# Brief
The answer must be every line of the data that holds the word "Admission".

# Extracted information
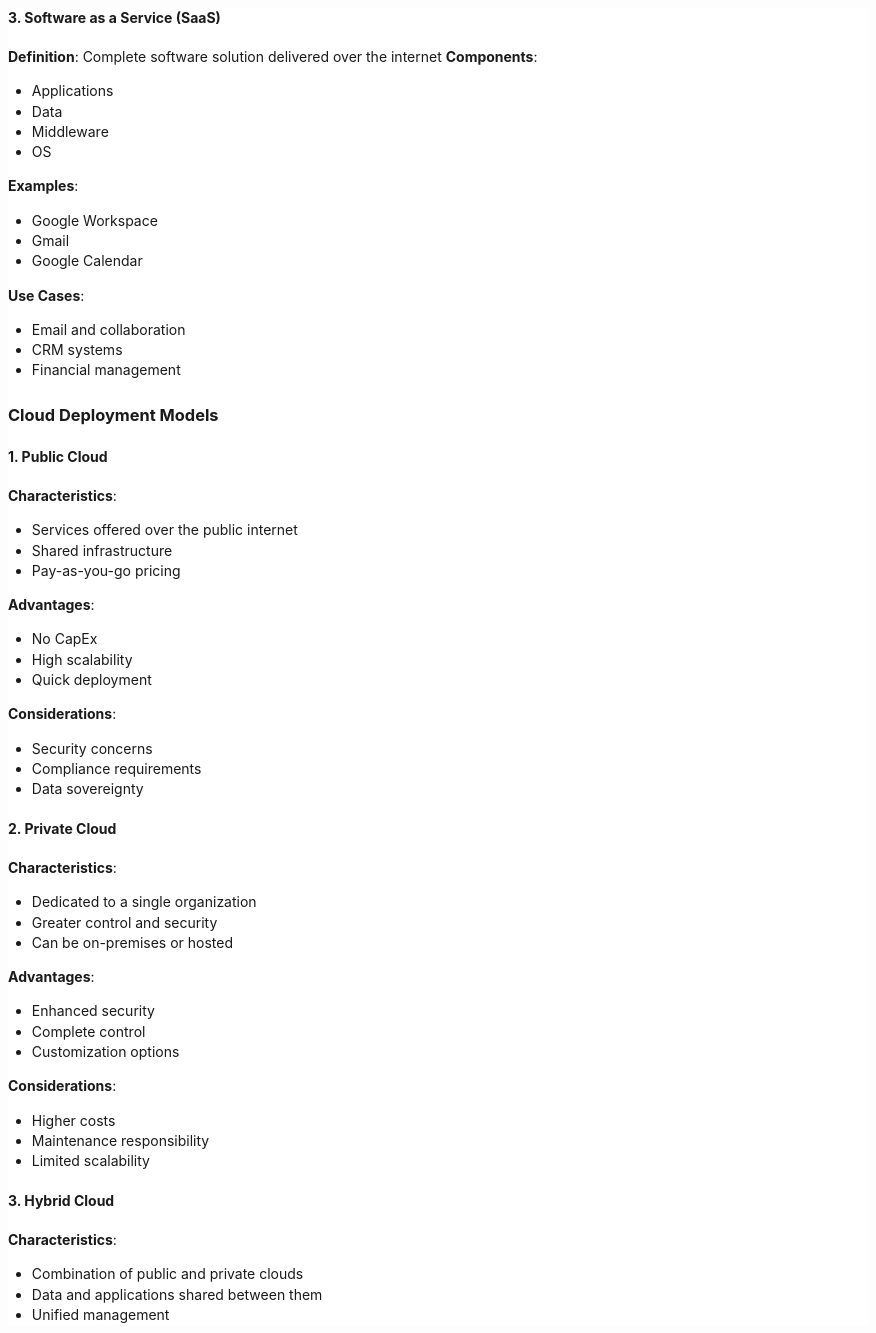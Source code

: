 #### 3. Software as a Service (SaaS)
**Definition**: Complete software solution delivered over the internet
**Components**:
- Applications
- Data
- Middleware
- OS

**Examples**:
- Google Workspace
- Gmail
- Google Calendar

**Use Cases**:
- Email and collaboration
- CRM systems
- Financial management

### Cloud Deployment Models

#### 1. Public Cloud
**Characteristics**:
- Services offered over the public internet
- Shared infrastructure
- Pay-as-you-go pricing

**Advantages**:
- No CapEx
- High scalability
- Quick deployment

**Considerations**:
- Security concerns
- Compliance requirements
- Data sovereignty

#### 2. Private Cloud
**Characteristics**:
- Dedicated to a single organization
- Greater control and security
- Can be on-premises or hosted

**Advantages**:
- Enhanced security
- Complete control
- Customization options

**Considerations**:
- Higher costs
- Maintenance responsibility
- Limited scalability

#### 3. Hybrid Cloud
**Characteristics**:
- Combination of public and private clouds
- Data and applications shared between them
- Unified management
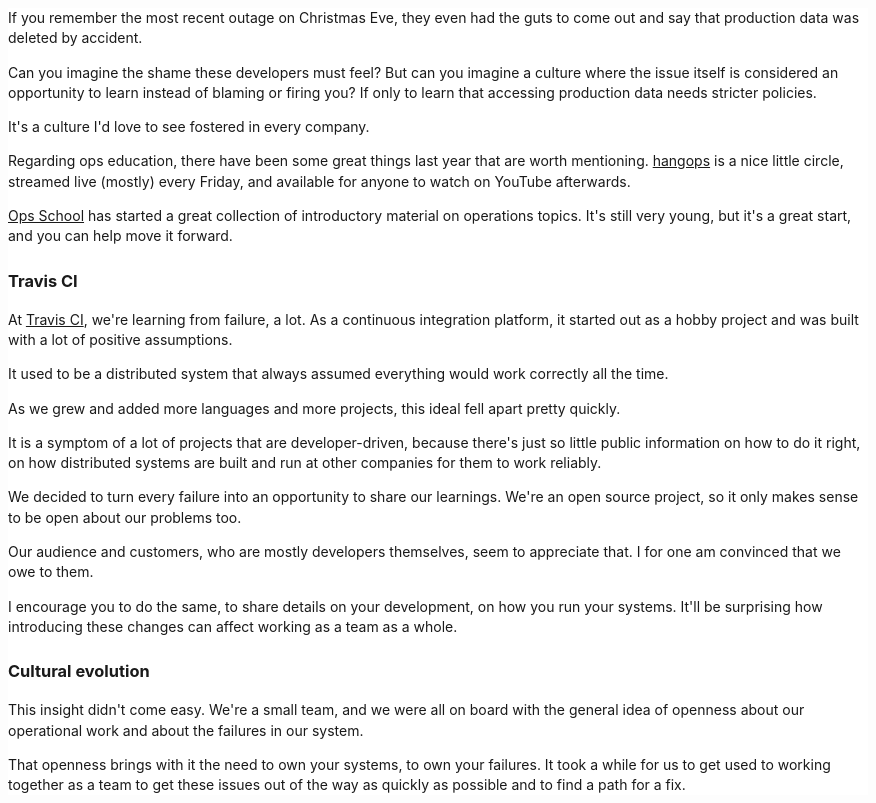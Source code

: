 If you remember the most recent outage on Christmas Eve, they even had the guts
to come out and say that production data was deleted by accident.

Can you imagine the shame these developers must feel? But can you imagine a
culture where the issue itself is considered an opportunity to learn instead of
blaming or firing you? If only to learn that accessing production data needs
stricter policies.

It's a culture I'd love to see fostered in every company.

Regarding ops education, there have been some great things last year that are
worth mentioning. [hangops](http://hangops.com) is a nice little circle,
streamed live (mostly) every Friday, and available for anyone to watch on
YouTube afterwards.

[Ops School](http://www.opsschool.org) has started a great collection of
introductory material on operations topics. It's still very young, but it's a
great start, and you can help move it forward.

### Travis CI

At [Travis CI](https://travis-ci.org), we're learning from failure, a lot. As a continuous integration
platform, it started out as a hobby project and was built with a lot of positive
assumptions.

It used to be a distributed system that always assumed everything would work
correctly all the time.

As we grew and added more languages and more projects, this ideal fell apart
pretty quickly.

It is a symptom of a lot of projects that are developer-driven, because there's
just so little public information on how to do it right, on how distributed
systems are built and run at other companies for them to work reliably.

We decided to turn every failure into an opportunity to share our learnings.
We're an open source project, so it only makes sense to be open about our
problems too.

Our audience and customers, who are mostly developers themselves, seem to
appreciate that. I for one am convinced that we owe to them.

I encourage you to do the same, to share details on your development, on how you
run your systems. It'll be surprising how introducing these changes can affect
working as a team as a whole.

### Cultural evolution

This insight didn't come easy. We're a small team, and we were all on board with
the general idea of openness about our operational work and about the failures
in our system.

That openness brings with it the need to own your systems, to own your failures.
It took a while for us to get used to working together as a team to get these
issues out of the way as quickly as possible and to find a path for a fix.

---

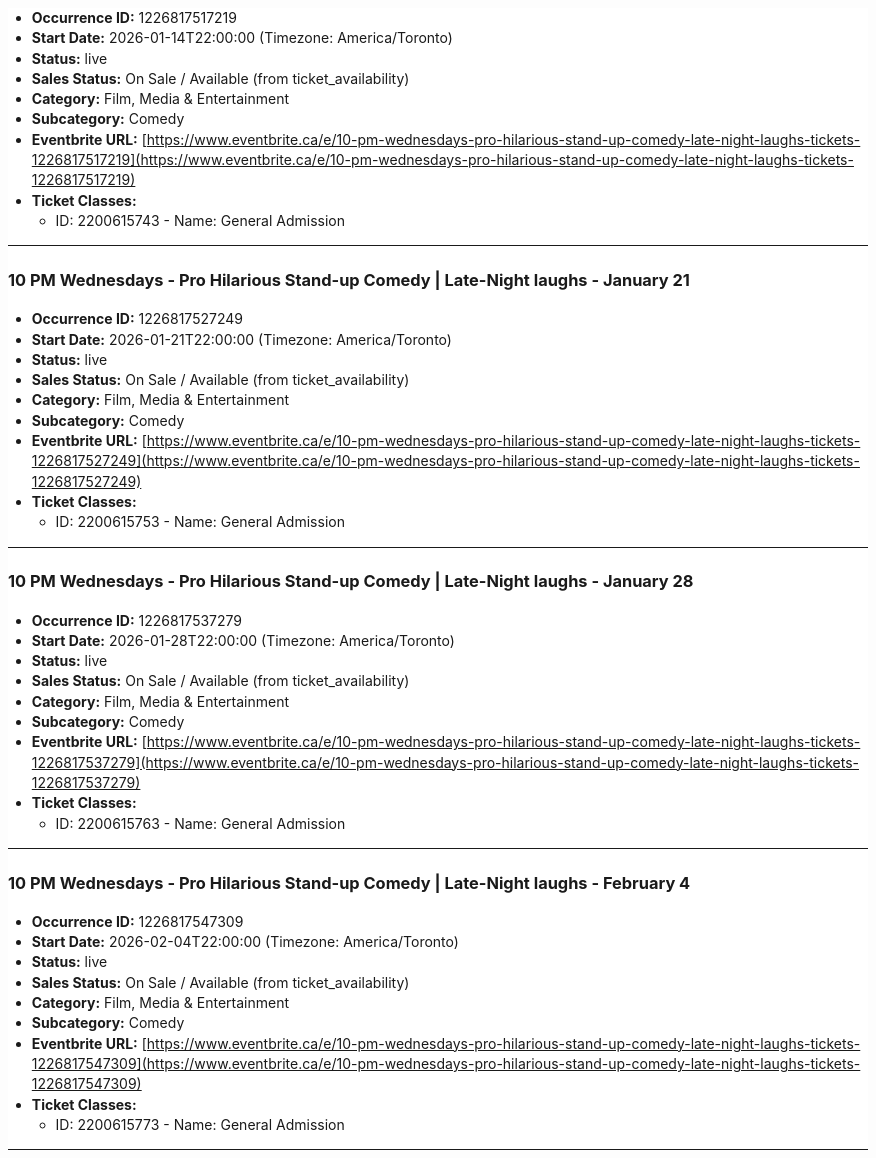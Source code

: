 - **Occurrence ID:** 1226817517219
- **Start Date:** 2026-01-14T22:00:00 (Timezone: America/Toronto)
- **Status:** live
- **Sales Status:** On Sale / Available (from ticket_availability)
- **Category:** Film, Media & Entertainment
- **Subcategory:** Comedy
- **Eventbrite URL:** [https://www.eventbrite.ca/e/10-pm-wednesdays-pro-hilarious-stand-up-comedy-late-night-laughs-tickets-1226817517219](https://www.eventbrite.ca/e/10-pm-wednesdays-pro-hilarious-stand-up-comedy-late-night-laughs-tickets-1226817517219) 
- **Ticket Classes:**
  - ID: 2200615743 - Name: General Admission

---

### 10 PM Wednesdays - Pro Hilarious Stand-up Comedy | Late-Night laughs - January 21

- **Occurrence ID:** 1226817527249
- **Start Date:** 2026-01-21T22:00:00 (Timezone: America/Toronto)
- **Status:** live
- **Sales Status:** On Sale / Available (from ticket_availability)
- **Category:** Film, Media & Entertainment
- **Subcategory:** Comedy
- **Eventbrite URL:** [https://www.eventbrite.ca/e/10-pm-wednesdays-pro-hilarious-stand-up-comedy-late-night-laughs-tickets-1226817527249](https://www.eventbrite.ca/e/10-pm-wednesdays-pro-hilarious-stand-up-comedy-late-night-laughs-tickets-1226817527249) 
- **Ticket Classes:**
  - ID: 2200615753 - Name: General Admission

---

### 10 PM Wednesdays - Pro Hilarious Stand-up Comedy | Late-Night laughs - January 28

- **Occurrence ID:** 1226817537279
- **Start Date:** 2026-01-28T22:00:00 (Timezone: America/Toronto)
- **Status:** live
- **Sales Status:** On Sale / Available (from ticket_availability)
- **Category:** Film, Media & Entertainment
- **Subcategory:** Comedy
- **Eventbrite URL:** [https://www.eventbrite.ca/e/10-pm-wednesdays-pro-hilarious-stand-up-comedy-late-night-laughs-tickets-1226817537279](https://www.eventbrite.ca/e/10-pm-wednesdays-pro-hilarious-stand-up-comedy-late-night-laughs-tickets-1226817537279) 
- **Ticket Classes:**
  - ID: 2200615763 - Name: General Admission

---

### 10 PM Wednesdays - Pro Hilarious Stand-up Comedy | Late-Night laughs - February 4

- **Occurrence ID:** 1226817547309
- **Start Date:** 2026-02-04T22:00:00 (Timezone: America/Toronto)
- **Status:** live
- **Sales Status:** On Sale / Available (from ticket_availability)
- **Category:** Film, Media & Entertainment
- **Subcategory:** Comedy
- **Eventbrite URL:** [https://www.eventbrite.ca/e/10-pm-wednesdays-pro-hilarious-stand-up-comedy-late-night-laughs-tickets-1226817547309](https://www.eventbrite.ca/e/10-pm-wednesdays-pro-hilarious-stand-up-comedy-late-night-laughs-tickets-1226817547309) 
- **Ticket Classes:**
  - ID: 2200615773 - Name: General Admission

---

# Exercise solution
  - ID: 2200615743 - Name: General Admission
  - ID: 2200615753 - Name: General Admission
  - ID: 2200615763 - Name: General Admission
  - ID: 2200615773 - Name: General Admission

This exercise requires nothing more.